- [Instructions for the task]: Find the lines below in which the string "folder" occurs. Copy each one.
======== Supplied material
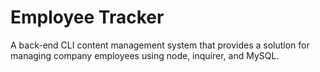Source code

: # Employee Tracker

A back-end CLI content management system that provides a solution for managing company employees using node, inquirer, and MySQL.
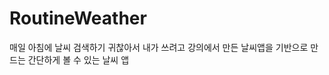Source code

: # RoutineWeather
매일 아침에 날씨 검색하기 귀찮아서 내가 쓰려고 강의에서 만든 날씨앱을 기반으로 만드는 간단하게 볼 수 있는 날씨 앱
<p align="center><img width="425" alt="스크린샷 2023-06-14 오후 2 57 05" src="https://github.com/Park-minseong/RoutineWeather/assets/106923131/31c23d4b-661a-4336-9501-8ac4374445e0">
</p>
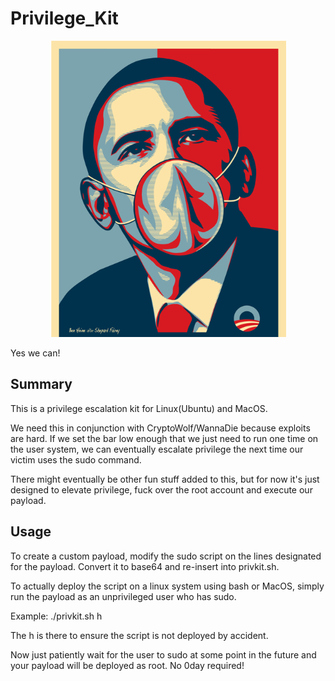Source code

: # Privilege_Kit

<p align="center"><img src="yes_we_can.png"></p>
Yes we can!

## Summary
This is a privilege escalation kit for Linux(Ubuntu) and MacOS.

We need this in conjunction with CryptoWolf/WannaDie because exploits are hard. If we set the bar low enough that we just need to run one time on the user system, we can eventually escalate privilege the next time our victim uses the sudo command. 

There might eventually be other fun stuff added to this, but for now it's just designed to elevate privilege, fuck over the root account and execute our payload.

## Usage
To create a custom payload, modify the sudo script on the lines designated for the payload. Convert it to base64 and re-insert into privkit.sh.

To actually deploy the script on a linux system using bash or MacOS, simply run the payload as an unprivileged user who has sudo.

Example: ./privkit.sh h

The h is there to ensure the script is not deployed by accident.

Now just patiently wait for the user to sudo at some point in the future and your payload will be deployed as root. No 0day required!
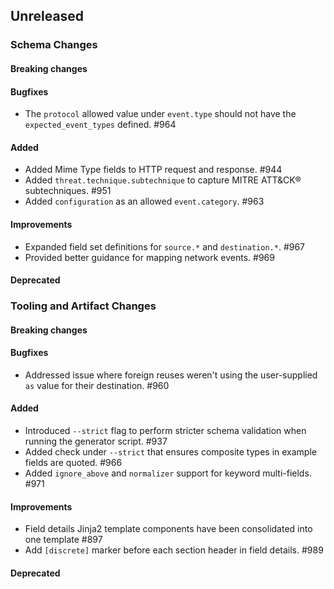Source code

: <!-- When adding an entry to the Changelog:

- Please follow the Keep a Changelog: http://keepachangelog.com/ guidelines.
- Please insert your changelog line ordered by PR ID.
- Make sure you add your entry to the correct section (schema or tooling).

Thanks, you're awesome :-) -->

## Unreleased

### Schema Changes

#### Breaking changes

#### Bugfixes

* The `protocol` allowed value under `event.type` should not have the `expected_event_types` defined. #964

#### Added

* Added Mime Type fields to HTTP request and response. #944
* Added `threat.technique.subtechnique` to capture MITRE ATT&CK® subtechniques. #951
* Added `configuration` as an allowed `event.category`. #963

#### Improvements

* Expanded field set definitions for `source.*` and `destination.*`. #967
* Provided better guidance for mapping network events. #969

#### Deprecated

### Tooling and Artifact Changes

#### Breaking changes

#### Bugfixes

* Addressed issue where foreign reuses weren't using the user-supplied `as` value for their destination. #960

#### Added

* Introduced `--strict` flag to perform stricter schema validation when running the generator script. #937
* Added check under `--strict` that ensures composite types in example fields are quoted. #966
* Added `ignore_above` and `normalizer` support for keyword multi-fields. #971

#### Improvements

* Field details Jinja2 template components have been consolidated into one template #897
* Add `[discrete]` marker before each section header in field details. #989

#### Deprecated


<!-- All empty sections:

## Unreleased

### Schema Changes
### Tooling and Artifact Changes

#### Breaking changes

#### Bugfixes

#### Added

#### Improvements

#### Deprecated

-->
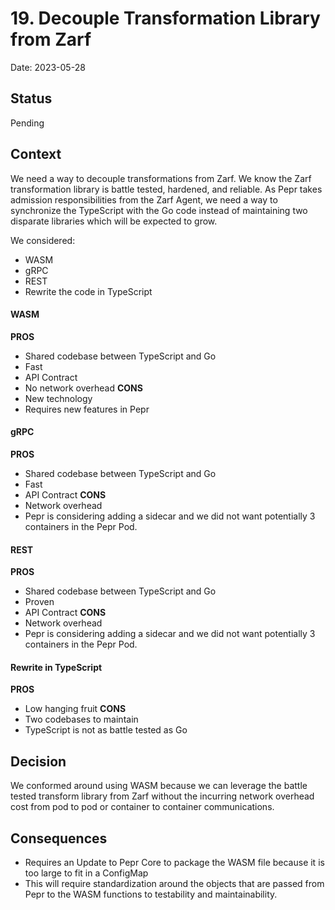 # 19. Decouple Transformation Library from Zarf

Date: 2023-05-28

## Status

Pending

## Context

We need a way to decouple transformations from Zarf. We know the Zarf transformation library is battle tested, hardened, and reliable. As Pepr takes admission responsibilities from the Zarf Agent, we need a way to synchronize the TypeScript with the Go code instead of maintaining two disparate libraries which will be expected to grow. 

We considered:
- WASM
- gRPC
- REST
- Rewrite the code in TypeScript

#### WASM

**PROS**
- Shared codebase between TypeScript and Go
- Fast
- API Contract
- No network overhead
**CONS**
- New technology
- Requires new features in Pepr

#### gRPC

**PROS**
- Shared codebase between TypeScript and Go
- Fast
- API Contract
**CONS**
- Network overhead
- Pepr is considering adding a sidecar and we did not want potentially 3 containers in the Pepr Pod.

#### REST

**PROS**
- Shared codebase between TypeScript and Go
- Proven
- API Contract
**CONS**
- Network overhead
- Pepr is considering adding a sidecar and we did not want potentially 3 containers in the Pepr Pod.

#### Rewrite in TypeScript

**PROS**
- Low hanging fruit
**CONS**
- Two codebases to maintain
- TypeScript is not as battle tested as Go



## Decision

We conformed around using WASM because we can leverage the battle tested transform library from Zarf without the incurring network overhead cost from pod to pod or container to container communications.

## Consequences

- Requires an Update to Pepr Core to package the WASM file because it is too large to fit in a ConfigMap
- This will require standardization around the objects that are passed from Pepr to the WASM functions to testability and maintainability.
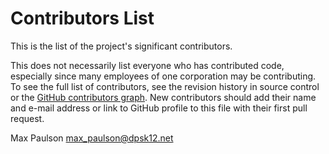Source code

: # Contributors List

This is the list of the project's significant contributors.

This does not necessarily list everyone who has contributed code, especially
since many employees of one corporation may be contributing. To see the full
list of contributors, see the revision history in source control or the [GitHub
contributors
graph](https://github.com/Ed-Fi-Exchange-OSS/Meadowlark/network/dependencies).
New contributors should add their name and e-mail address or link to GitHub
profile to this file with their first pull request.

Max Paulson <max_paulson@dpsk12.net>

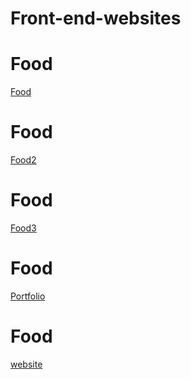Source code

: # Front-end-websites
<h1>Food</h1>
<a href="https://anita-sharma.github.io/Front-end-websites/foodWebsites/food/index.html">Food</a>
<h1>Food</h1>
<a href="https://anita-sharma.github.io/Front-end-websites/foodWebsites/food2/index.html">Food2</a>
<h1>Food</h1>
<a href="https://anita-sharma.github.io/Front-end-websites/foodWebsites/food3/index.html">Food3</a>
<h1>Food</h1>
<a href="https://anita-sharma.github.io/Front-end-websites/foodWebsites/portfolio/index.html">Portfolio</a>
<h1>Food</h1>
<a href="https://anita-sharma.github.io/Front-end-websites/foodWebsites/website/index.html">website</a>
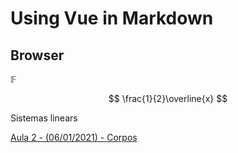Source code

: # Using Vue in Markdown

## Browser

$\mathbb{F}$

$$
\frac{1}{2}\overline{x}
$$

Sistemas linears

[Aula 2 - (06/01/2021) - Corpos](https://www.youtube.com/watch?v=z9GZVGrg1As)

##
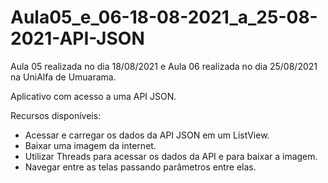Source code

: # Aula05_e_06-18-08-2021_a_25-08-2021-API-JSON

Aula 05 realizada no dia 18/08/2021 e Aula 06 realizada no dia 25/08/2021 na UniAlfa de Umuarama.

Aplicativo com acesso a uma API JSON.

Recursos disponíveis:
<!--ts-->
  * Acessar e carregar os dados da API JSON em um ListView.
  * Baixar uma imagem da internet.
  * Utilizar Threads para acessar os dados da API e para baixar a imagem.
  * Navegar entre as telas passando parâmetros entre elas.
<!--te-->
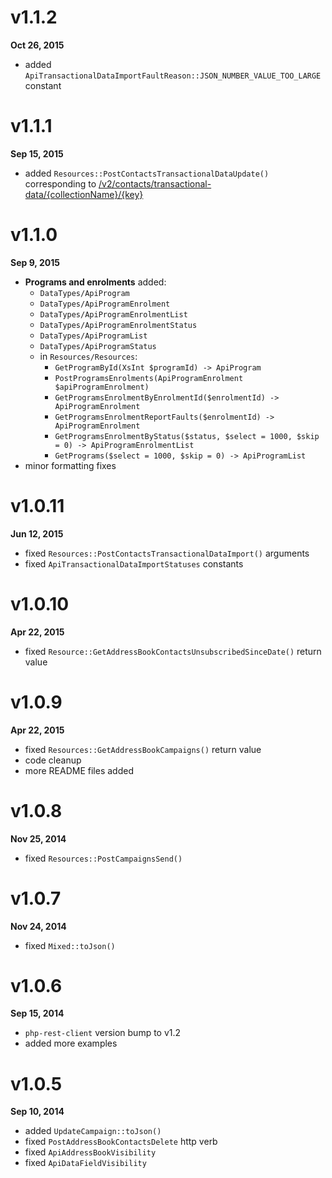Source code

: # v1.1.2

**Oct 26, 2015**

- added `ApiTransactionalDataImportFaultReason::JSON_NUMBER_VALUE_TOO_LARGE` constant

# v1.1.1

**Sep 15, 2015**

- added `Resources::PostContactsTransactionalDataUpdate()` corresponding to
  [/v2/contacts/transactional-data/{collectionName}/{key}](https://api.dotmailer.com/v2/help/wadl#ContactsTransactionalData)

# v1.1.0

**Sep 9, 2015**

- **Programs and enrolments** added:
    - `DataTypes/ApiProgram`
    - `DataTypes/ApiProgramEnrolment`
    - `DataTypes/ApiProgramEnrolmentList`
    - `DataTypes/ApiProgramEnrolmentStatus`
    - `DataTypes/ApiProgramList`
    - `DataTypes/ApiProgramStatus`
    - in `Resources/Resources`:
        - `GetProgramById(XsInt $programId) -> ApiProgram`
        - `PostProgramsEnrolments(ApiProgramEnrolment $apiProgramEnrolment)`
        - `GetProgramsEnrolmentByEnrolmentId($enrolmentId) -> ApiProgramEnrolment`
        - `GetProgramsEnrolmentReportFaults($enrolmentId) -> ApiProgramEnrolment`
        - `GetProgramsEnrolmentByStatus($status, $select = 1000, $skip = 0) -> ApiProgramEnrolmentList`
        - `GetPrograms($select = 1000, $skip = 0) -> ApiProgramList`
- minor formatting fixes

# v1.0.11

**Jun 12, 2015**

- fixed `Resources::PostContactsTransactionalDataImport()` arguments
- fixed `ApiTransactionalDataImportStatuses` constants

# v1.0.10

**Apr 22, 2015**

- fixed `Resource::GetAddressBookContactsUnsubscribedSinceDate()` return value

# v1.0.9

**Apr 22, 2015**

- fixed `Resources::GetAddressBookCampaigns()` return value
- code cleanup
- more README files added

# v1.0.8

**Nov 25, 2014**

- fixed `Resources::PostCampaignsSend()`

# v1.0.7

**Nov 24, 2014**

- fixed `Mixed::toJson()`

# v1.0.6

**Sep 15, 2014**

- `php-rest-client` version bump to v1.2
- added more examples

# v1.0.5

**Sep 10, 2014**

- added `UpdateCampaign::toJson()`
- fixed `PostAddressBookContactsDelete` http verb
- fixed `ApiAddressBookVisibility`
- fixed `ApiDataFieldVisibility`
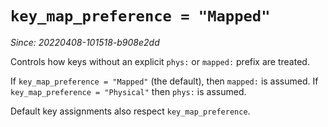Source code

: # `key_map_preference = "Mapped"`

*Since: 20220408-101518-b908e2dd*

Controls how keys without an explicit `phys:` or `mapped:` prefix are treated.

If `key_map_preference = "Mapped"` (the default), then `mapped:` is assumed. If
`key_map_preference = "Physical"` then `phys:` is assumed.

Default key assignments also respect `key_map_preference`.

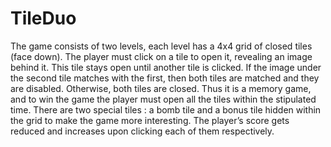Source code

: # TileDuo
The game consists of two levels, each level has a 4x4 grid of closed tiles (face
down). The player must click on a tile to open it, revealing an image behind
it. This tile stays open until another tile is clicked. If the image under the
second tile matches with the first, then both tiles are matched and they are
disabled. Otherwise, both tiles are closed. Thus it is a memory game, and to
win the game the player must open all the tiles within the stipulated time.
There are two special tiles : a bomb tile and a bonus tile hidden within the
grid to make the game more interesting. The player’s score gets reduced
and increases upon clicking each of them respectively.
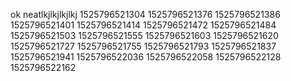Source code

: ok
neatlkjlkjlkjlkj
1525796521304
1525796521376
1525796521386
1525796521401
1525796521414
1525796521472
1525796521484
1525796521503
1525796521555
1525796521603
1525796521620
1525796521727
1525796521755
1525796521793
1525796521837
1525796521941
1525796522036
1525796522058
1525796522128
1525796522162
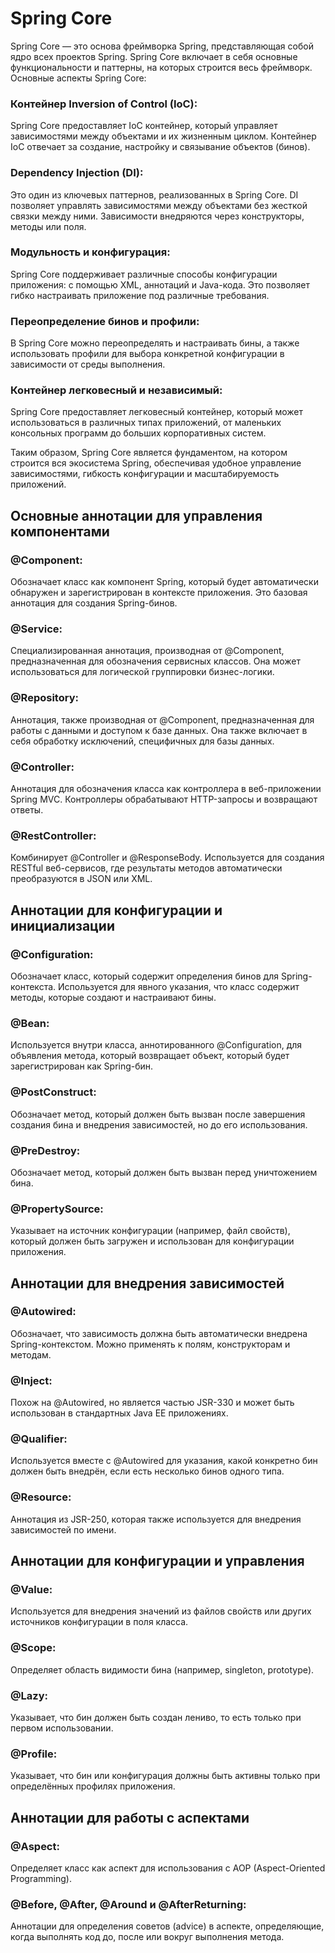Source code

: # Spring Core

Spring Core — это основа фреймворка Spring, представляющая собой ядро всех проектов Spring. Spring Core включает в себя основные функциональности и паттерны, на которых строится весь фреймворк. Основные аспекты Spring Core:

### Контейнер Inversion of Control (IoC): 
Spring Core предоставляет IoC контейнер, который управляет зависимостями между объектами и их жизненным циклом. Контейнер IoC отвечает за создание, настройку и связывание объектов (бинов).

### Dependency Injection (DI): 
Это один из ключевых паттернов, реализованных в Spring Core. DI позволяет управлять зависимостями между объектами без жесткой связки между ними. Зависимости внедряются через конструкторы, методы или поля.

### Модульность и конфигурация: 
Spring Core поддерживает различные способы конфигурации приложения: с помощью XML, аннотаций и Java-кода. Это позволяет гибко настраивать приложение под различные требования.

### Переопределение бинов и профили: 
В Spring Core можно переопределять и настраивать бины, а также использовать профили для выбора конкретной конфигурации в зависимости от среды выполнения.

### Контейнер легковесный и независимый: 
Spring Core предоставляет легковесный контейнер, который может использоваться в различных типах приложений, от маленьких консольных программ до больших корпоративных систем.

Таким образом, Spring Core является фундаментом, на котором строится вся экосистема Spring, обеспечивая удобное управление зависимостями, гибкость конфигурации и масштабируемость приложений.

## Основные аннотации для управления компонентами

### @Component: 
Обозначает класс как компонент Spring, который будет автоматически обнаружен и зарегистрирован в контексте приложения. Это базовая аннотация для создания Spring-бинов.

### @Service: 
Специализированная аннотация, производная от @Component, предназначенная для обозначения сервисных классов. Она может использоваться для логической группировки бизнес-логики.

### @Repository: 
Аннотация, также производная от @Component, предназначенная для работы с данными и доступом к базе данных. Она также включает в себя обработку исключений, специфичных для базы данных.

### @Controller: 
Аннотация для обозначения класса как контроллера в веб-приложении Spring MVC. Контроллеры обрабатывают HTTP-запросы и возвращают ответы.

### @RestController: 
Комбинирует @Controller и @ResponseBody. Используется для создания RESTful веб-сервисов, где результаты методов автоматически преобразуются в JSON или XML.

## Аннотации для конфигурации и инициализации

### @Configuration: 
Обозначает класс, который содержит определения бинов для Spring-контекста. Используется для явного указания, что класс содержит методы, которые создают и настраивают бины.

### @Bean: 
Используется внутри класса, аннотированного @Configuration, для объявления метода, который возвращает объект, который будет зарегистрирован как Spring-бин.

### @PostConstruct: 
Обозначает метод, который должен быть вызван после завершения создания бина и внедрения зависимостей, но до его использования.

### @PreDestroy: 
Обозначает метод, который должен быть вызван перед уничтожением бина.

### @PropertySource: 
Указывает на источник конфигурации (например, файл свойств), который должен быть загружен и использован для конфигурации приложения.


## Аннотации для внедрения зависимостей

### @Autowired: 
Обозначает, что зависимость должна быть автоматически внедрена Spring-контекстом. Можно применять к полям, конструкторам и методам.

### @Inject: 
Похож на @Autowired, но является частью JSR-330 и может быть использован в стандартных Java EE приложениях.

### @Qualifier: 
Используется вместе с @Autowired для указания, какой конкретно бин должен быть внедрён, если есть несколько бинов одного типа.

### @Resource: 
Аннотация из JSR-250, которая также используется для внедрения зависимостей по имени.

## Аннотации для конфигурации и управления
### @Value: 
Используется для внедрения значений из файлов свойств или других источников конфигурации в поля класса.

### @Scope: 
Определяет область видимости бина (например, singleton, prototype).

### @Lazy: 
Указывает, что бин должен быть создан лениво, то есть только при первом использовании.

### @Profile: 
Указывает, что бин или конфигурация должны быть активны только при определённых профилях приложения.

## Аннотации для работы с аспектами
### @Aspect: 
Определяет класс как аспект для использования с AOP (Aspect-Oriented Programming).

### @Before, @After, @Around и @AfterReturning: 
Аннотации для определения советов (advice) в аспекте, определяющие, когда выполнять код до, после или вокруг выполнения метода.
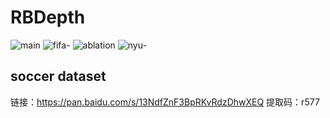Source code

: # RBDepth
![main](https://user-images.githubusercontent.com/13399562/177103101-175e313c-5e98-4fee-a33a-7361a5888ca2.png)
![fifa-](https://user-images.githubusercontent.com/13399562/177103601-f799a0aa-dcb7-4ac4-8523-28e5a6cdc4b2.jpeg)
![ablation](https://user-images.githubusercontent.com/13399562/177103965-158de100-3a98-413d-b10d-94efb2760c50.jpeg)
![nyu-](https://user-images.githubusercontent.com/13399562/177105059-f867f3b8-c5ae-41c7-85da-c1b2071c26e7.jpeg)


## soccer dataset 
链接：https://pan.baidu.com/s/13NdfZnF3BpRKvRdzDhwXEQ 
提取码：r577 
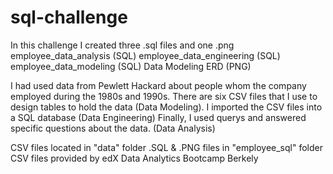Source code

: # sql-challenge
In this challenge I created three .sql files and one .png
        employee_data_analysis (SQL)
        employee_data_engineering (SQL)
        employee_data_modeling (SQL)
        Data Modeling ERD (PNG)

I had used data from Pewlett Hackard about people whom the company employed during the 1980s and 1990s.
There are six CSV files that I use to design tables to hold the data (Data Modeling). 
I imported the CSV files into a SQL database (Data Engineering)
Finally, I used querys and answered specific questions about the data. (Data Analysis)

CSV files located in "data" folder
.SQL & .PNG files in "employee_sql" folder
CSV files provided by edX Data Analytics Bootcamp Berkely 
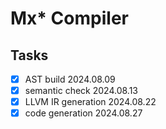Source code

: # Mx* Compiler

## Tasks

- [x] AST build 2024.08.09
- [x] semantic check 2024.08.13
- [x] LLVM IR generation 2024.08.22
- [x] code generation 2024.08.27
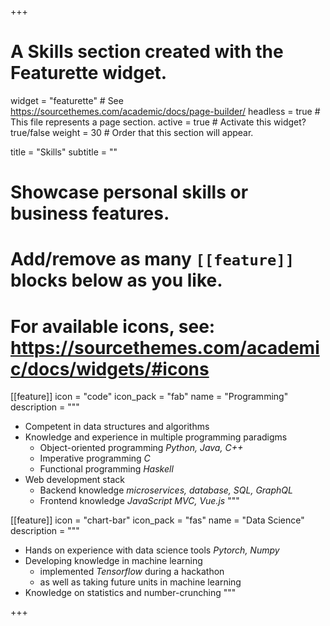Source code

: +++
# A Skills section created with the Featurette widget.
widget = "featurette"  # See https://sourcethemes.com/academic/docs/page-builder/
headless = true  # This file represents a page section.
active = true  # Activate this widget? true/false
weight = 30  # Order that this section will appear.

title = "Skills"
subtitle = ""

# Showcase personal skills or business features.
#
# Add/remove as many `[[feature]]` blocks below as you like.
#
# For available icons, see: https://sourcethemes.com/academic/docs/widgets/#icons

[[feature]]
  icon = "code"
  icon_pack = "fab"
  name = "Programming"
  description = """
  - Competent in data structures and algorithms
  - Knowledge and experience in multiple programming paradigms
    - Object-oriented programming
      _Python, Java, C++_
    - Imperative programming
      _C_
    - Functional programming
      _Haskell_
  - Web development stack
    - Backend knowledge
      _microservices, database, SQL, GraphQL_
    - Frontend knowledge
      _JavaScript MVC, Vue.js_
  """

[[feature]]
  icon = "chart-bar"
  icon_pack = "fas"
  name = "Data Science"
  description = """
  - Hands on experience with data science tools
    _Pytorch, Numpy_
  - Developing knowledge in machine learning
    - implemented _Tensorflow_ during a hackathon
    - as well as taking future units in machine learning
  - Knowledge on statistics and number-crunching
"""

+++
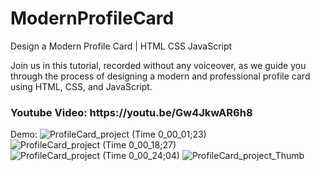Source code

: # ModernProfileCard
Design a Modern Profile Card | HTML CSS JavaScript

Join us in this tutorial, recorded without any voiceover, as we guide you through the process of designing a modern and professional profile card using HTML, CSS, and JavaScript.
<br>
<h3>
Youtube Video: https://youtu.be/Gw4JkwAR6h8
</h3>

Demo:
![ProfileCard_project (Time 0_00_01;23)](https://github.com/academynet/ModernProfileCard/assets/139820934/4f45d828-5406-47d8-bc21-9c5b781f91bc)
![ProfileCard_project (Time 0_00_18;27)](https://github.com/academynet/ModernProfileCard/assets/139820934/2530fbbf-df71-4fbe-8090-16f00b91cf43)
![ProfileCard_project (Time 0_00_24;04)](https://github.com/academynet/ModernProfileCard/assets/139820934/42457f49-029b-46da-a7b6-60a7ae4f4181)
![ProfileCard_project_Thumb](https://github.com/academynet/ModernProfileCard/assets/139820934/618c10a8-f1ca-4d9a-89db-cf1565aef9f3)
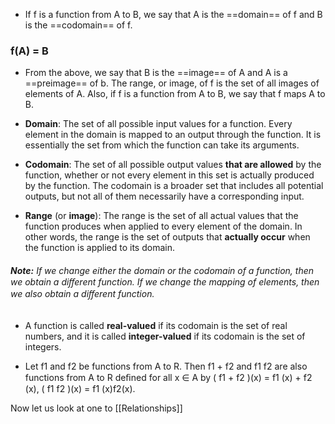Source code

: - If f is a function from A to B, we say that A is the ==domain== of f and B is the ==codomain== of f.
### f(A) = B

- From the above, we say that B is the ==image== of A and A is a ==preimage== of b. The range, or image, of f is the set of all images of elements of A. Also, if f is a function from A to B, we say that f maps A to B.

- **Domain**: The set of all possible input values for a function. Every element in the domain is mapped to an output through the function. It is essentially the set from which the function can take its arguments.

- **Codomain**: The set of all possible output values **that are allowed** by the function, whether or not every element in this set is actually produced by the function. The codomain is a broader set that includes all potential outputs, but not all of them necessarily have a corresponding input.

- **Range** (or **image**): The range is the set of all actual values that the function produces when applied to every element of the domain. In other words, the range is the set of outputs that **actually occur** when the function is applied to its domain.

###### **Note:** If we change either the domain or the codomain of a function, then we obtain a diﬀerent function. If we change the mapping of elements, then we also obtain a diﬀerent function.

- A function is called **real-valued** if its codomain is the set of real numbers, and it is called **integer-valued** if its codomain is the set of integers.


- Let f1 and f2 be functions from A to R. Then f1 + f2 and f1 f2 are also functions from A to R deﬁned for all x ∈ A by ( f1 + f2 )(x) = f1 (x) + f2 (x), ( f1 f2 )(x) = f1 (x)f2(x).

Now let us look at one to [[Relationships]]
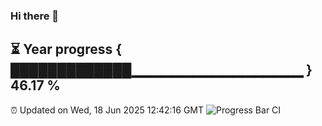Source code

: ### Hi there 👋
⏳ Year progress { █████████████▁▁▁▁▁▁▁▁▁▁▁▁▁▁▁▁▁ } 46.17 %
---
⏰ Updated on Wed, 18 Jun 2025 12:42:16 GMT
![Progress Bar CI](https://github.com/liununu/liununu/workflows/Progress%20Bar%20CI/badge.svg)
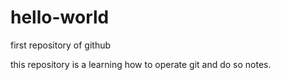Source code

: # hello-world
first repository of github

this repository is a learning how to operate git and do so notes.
================
- [Answer for the task]:
CSV files located in "data" folder
.SQL & .PNG files in "employee_sql" folder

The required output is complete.